John Terry se defendió firmemente el martes en el banquillo de los acusados, al negar las sugerencias de los fiscales de que lanzó insultos racistas a un oponente negro como una reacción "instintiva" después de recibir burlas sobre su vida privada.

El capitán del Chelsea también se negó a pedir disculpas a Anton Ferdinand cuando compareció al estrado en el segundo día de su juicio por un presunto insulto racista contra el jugador del Queens Park Rangers en octubre, lo que llevó a que despojaran a Terry de la capitanía de la selección inglesa.

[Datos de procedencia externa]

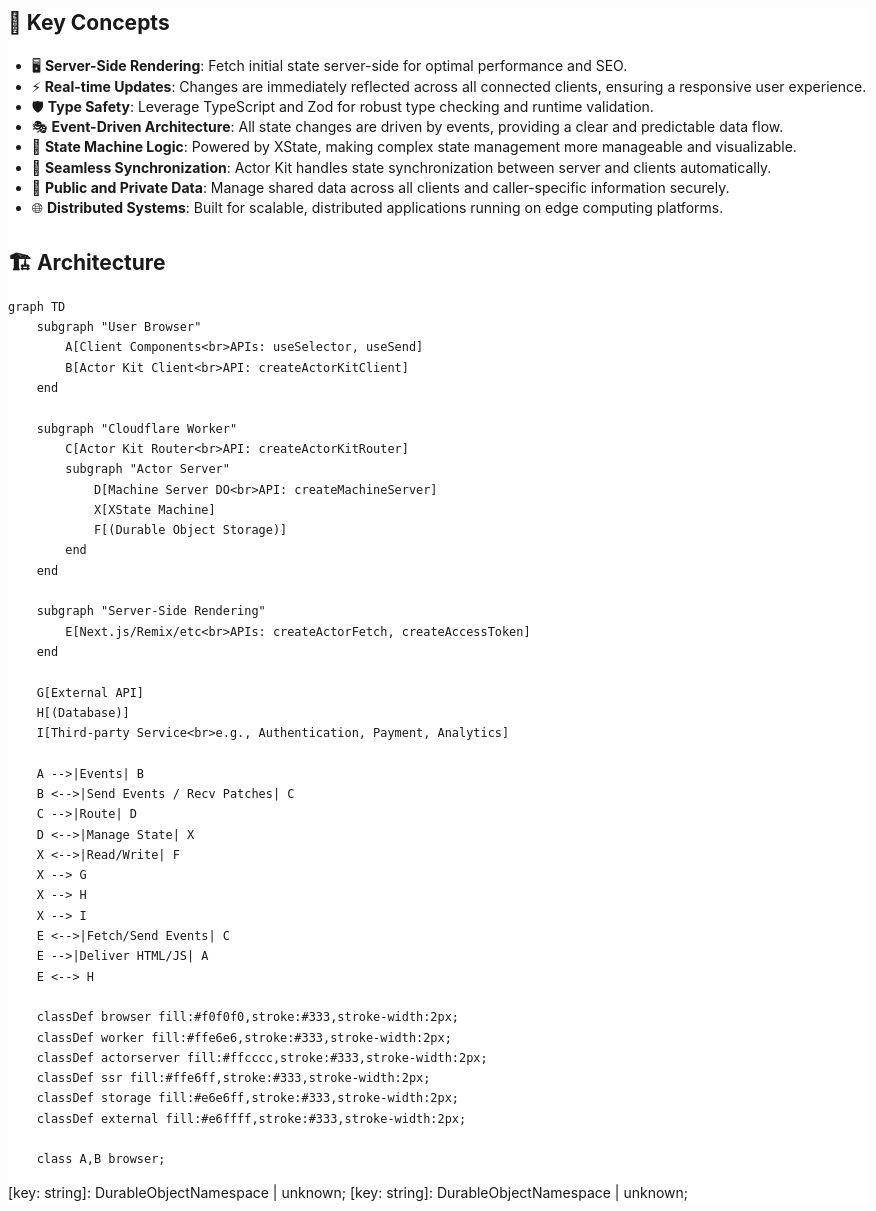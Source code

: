 ## 🌟 Key Concepts

- 🖥️ **Server-Side Rendering**: Fetch initial state server-side for optimal performance and SEO.
- ⚡ **Real-time Updates**: Changes are immediately reflected across all connected clients, ensuring a responsive user experience.
- 🛡️ **Type Safety**: Leverage TypeScript and Zod for robust type checking and runtime validation.
- 🎭 **Event-Driven Architecture**: All state changes are driven by events, providing a clear and predictable data flow.
- 🧠 **State Machine Logic**: Powered by XState, making complex state management more manageable and visualizable.
- 🔄 **Seamless Synchronization**: Actor Kit handles state synchronization between server and clients automatically.
- 🔐 **Public and Private Data**: Manage shared data across all clients and caller-specific information securely.
- 🌐 **Distributed Systems**: Built for scalable, distributed applications running on edge computing platforms.

## 🏗️ Architecture

```mermaid
graph TD
    subgraph "User Browser"
        A[Client Components<br>APIs: useSelector, useSend]
        B[Actor Kit Client<br>API: createActorKitClient]
    end

    subgraph "Cloudflare Worker"
        C[Actor Kit Router<br>API: createActorKitRouter]
        subgraph "Actor Server"
            D[Machine Server DO<br>API: createMachineServer]
            X[XState Machine]
            F[(Durable Object Storage)]
        end
    end

    subgraph "Server-Side Rendering"
        E[Next.js/Remix/etc<br>APIs: createActorFetch, createAccessToken]
    end

    G[External API]
    H[(Database)]
    I[Third-party Service<br>e.g., Authentication, Payment, Analytics]

    A -->|Events| B
    B <-->|Send Events / Recv Patches| C
    C -->|Route| D
    D <-->|Manage State| X
    X <-->|Read/Write| F
    X --> G
    X --> H
    X --> I
    E <-->|Fetch/Send Events| C
    E -->|Deliver HTML/JS| A
    E <--> H

    classDef browser fill:#f0f0f0,stroke:#333,stroke-width:2px;
    classDef worker fill:#ffe6e6,stroke:#333,stroke-width:2px;
    classDef actorserver fill:#ffcccc,stroke:#333,stroke-width:2px;
    classDef ssr fill:#ffe6ff,stroke:#333,stroke-width:2px;
    classDef storage fill:#e6e6ff,stroke:#333,stroke-width:2px;
    classDef external fill:#e6ffff,stroke:#333,stroke-width:2px;

    class A,B browser;
```

  [key: string]: DurableObjectNamespace<AnyActorServer> | unknown;
  [key: string]: DurableObjectNamespace<AnyActorServer> | unknown;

Terry y Ferdinand habían intercambiado insultos después de un controvertido penal en el derbi del oeste de Londres. A la estrella del Chelsea le echaron en cara un supuesto romance con la antigua novia de un ex compañero de selección.

"La verdad del asunto es que usted no es un racista ... usted usó un lenguaje racista ese día debido a que perdió el control y fue instintivo", sugirió el fiscal Duncan Penny a Terry. "Usted estaba harto de que la gente lo insultara sobre el asunto con su esposa".

Terry, sin embargo, respondió que "habían pasado casi dos años y lo había escuchado un millón de veces antes".

"Si iba a perder el control, lo habría hecho mucho antes", afirmó el veterano defensor.

El supuesto romance llevó a que el entonces seleccionador Fabio Capello le quitara a Terry la capitanía de Inglaterra antes de la Copa del Mundo de 2010. Capello después le devolvió la cinta de capitán a Terry, pero renunció en febrero, cuando la Asociación de Fútbol inglesa despojó del brazalete al defensor, en contra de la voluntad del técnico italiano.

En la Corte de Magistrados de Westminster Terry apenas se asemejaba a la figura dominante que se vio hace apenas dos semanas en la cancha durante la Eurocopa, en la que sus órdenes se escuchaban desde el corazón de la defensa de Inglaterra.

La voz de Terry se redujo a casi un susurro el martes. El jugador del Chelsea permanecía con las manos cruzadas mientras Penny lo interrogaba y en las pantallas del tribunal se repetían secuencias de video del incidente.

Terry negó la sugerencia de Penny de que estaba furioso debido a que el Chelsea perdía sorprendentemente 1-0 ante el QPR en Loftus Road.

Terry fue interrogado acerca de si en algún momento había considerado pedirle disculpas a Ferdinand.

"¿Por qué debería pedir perdón a Anton cuando él fue quien me acusó?" respondió Terry. "Lo que dije fue en respuesta a lo que Anton me dijo".

Terry dijo a la corte que repitió un término ofensivo a Ferdinand durante el enfrentamiento porque creía que el jugador del QPR lo estaba acusando de haberlo utilizado antes.

El capitán del Chelsea encara una multa máxima de 2.500 libras (3.900 dólares) si se convierte en el primer futbolista de primera división en Inglaterra que es hallado culpable de incurrir en racismo durante un partido.